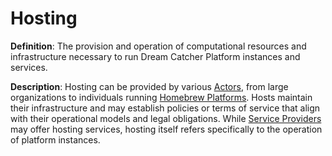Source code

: # Hosting

**Definition**: The provision and operation of computational resources and infrastructure necessary to run Dream Catcher Platform instances and services.

**Description**: Hosting can be provided by various [Actors](#actor), from large organizations to individuals running [Homebrew Platforms](#homebrew-platforms). Hosts maintain their infrastructure and may establish policies or terms of service that align with their operational models and legal obligations. While [Service Providers](#service-provider) may offer hosting services, hosting itself refers specifically to the operation of platform instances. 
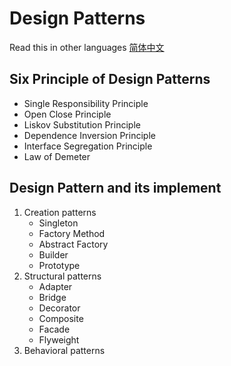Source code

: # Design Patterns
Read this in other languages [简体中文](README.zh-cn.md) 
## Six Principle of Design Patterns
- Single Responsibility Principle
- Open Close Principle
- Liskov Substitution Principle
- Dependence Inversion Principle
- Interface Segregation Principle
- Law of Demeter

## Design Pattern and its implement
1. Creation patterns
    * Singleton
    * Factory Method
    * Abstract Factory
    * Builder
    * Prototype
2. Structural patterns
    * Adapter
    * Bridge
    * Decorator
    * Composite
    * Facade
    * Flyweight
3. Behavioral patterns
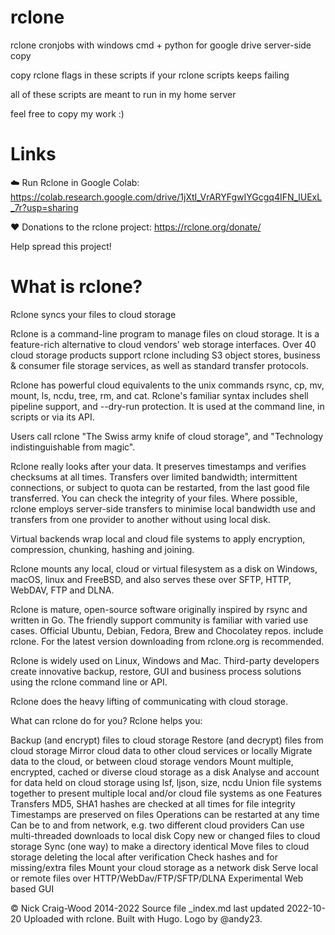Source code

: # rclone
rclone cronjobs with windows cmd + python for google drive server-side copy

copy rclone flags in these scripts if your rclone scripts keeps failing

all of these scripts are meant to run in my home server

feel free to copy my work :)

 

 
 # Links
 
☁️ Run Rclone in Google Colab: https://colab.research.google.com/drive/1jXtI_VrARYFgwIYGcgq4IFN_lUExL_7r?usp=sharing

❤️ Donations to the rclone project: https://rclone.org/donate/

Help spread this project!








# What is rclone?

Rclone syncs your files to cloud storage

Rclone is a command-line program to manage files on cloud storage. It is a feature-rich alternative to cloud vendors' web storage interfaces. Over 40 cloud storage products support rclone including S3 object stores, business & consumer file storage services, as well as standard transfer protocols.

Rclone has powerful cloud equivalents to the unix commands rsync, cp, mv, mount, ls, ncdu, tree, rm, and cat. Rclone's familiar syntax includes shell pipeline support, and --dry-run protection. It is used at the command line, in scripts or via its API.

Users call rclone "The Swiss army knife of cloud storage", and "Technology indistinguishable from magic".

Rclone really looks after your data. It preserves timestamps and verifies checksums at all times. Transfers over limited bandwidth; intermittent connections, or subject to quota can be restarted, from the last good file transferred. You can check the integrity of your files. Where possible, rclone employs server-side transfers to minimise local bandwidth use and transfers from one provider to another without using local disk.

Virtual backends wrap local and cloud file systems to apply encryption, compression, chunking, hashing and joining.

Rclone mounts any local, cloud or virtual filesystem as a disk on Windows, macOS, linux and FreeBSD, and also serves these over SFTP, HTTP, WebDAV, FTP and DLNA.

Rclone is mature, open-source software originally inspired by rsync and written in Go. The friendly support community is familiar with varied use cases. Official Ubuntu, Debian, Fedora, Brew and Chocolatey repos. include rclone. For the latest version downloading from rclone.org is recommended.

Rclone is widely used on Linux, Windows and Mac. Third-party developers create innovative backup, restore, GUI and business process solutions using the rclone command line or API.

Rclone does the heavy lifting of communicating with cloud storage.

What can rclone do for you?
Rclone helps you:

Backup (and encrypt) files to cloud storage
Restore (and decrypt) files from cloud storage
Mirror cloud data to other cloud services or locally
Migrate data to the cloud, or between cloud storage vendors
Mount multiple, encrypted, cached or diverse cloud storage as a disk
Analyse and account for data held on cloud storage using lsf, ljson, size, ncdu
Union file systems together to present multiple local and/or cloud file systems as one
Features
Transfers
MD5, SHA1 hashes are checked at all times for file integrity
Timestamps are preserved on files
Operations can be restarted at any time
Can be to and from network, e.g. two different cloud providers
Can use multi-threaded downloads to local disk
Copy new or changed files to cloud storage
Sync (one way) to make a directory identical
Move files to cloud storage deleting the local after verification
Check hashes and for missing/extra files
Mount your cloud storage as a network disk
Serve local or remote files over HTTP/WebDav/FTP/SFTP/DLNA
Experimental Web based GUI
 
 

© Nick Craig-Wood 2014-2022
Source file _index.md last updated 2022-10-20
Uploaded with rclone. Built with Hugo. Logo by @andy23.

■ ■ ■ ■

» PROBLEM DESCRIPTION
All of the data is to be returned exactly, with no pictures included.

» EXPECTED ANSWER
Source code

: # Hosting

**Definition**: The provision and operation of computational resources and infrastructure necessary to run Dream Catcher Platform instances and services.

**Description**: Hosting can be provided by various [Actors](#actor), from large organizations to individuals running [Homebrew Platforms](#homebrew-platforms). Hosts maintain their infrastructure and may establish policies or terms of service that align with their operational models and legal obligations. While [Service Providers](#service-provider) may offer hosting services, hosting itself refers specifically to the operation of platform instances. 
Source code

: # Design Patterns
Read this in other languages [简体中文](README.zh-cn.md) 
## Six Principle of Design Patterns
- Single Responsibility Principle
- Open Close Principle
- Liskov Substitution Principle
- Dependence Inversion Principle
- Interface Segregation Principle
- Law of Demeter

## Design Pattern and its implement
1. Creation patterns
    * Singleton
    * Factory Method
    * Abstract Factory
    * Builder
    * Prototype
2. Structural patterns
    * Adapter
    * Bridge
    * Decorator
    * Composite
    * Facade
    * Flyweight
3. Behavioral patterns
Source code

: # rclone
rclone cronjobs with windows cmd + python for google drive server-side copy

copy rclone flags in these scripts if your rclone scripts keeps failing

all of these scripts are meant to run in my home server

feel free to copy my work :)

 

 
 # Links
 
☁️ Run Rclone in Google Colab: https://colab.research.google.com/drive/1jXtI_VrARYFgwIYGcgq4IFN_lUExL_7r?usp=sharing

❤️ Donations to the rclone project: https://rclone.org/donate/

Help spread this project!








# What is rclone?

Rclone syncs your files to cloud storage

Rclone is a command-line program to manage files on cloud storage. It is a feature-rich alternative to cloud vendors' web storage interfaces. Over 40 cloud storage products support rclone including S3 object stores, business & consumer file storage services, as well as standard transfer protocols.

Rclone has powerful cloud equivalents to the unix commands rsync, cp, mv, mount, ls, ncdu, tree, rm, and cat. Rclone's familiar syntax includes shell pipeline support, and --dry-run protection. It is used at the command line, in scripts or via its API.

Users call rclone "The Swiss army knife of cloud storage", and "Technology indistinguishable from magic".

Rclone really looks after your data. It preserves timestamps and verifies checksums at all times. Transfers over limited bandwidth; intermittent connections, or subject to quota can be restarted, from the last good file transferred. You can check the integrity of your files. Where possible, rclone employs server-side transfers to minimise local bandwidth use and transfers from one provider to another without using local disk.

Virtual backends wrap local and cloud file systems to apply encryption, compression, chunking, hashing and joining.

Rclone mounts any local, cloud or virtual filesystem as a disk on Windows, macOS, linux and FreeBSD, and also serves these over SFTP, HTTP, WebDAV, FTP and DLNA.

Rclone is mature, open-source software originally inspired by rsync and written in Go. The friendly support community is familiar with varied use cases. Official Ubuntu, Debian, Fedora, Brew and Chocolatey repos. include rclone. For the latest version downloading from rclone.org is recommended.

Rclone is widely used on Linux, Windows and Mac. Third-party developers create innovative backup, restore, GUI and business process solutions using the rclone command line or API.

Rclone does the heavy lifting of communicating with cloud storage.

What can rclone do for you?
Rclone helps you:

Backup (and encrypt) files to cloud storage
Restore (and decrypt) files from cloud storage
Mirror cloud data to other cloud services or locally
Migrate data to the cloud, or between cloud storage vendors
Mount multiple, encrypted, cached or diverse cloud storage as a disk
Analyse and account for data held on cloud storage using lsf, ljson, size, ncdu
Union file systems together to present multiple local and/or cloud file systems as one
Features
Transfers
MD5, SHA1 hashes are checked at all times for file integrity
Timestamps are preserved on files
Operations can be restarted at any time
Can be to and from network, e.g. two different cloud providers
Can use multi-threaded downloads to local disk
Copy new or changed files to cloud storage
Sync (one way) to make a directory identical
Move files to cloud storage deleting the local after verification
Check hashes and for missing/extra files
Mount your cloud storage as a network disk
Serve local or remote files over HTTP/WebDav/FTP/SFTP/DLNA
Experimental Web based GUI
 
 

© Nick Craig-Wood 2014-2022
Source file _index.md last updated 2022-10-20
Uploaded with rclone. Built with Hugo. Logo by @andy23.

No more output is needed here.